We are well aware of the countless benefits of a complete map of the seafloor – it is not to be viewed as a novelty, but rather a necessity if we are to safeguard our future and that of the planet.
To this end, Seabed 2030 is proud to support the NIWA-Nippon Foundation Tonga Eruption Seabed Mapping Project. The Project saw NIWA scientists set sail to Tonga last month to survey the ocean around the Hunga-Tonga Hunga-Ha’apai volcano which caused a tsunami that devastated the island and spread throughout the Pacific earlier this year. The scientists will survey thousands of square kilometres of the seafloor and collect video images of the eruption’s impact from NIWA’s research vessel, RV Tangaroa, and use SEAKIT International’s Uncrewed Surface Vessel (USV) Maxlimer to conduct further mapping.
Tsunami models and warning systems play a vital role in protecting millions of lives, and knowledge of the ocean floor will better enable us to utilise such systems.

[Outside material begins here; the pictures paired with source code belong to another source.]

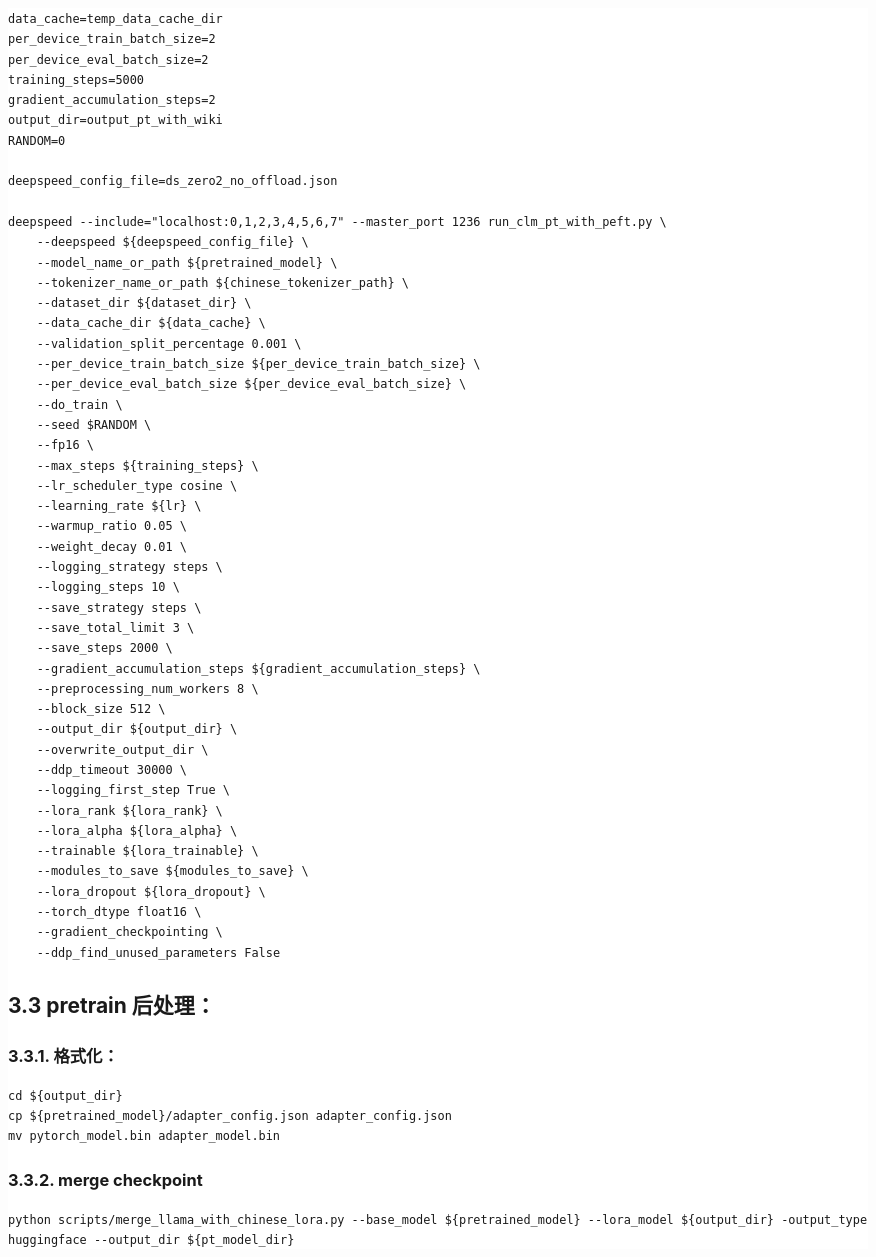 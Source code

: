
 ```shell
data_cache=temp_data_cache_dir
per_device_train_batch_size=2
per_device_eval_batch_size=2
training_steps=5000
gradient_accumulation_steps=2
output_dir=output_pt_with_wiki
RANDOM=0

deepspeed_config_file=ds_zero2_no_offload.json

deepspeed --include="localhost:0,1,2,3,4,5,6,7" --master_port 1236 run_clm_pt_with_peft.py \
    --deepspeed ${deepspeed_config_file} \
    --model_name_or_path ${pretrained_model} \
    --tokenizer_name_or_path ${chinese_tokenizer_path} \
    --dataset_dir ${dataset_dir} \
    --data_cache_dir ${data_cache} \
    --validation_split_percentage 0.001 \
    --per_device_train_batch_size ${per_device_train_batch_size} \
    --per_device_eval_batch_size ${per_device_eval_batch_size} \
    --do_train \
    --seed $RANDOM \
    --fp16 \
    --max_steps ${training_steps} \
    --lr_scheduler_type cosine \
    --learning_rate ${lr} \
    --warmup_ratio 0.05 \
    --weight_decay 0.01 \
    --logging_strategy steps \
    --logging_steps 10 \
    --save_strategy steps \
    --save_total_limit 3 \
    --save_steps 2000 \
    --gradient_accumulation_steps ${gradient_accumulation_steps} \
    --preprocessing_num_workers 8 \
    --block_size 512 \
    --output_dir ${output_dir} \
    --overwrite_output_dir \
    --ddp_timeout 30000 \
    --logging_first_step True \
    --lora_rank ${lora_rank} \
    --lora_alpha ${lora_alpha} \
    --trainable ${lora_trainable} \
    --modules_to_save ${modules_to_save} \
    --lora_dropout ${lora_dropout} \
    --torch_dtype float16 \
    --gradient_checkpointing \
    --ddp_find_unused_parameters False
```


## 3.3 pretrain 后处理：
### 3.3.1. 格式化：
```shell
cd ${output_dir}
cp ${pretrained_model}/adapter_config.json adapter_config.json
mv pytorch_model.bin adapter_model.bin
```
### 3.3.2. merge checkpoint
```shell
python scripts/merge_llama_with_chinese_lora.py --base_model ${pretrained_model} --lora_model ${output_dir} -output_type huggingface --output_dir ${pt_model_dir}
```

Seabed 2030 was launched five years ago at the first ever UN Ocean Conference. With the second UN Ocean Conference fast approaching, we look forward to a period of reflection on how far we have come and how much we have achieved since 2017 – over a fifth of the world’s entire ocean now mapped. But we remain mindful of the task still at hand, and the global effort it will require in order to realise.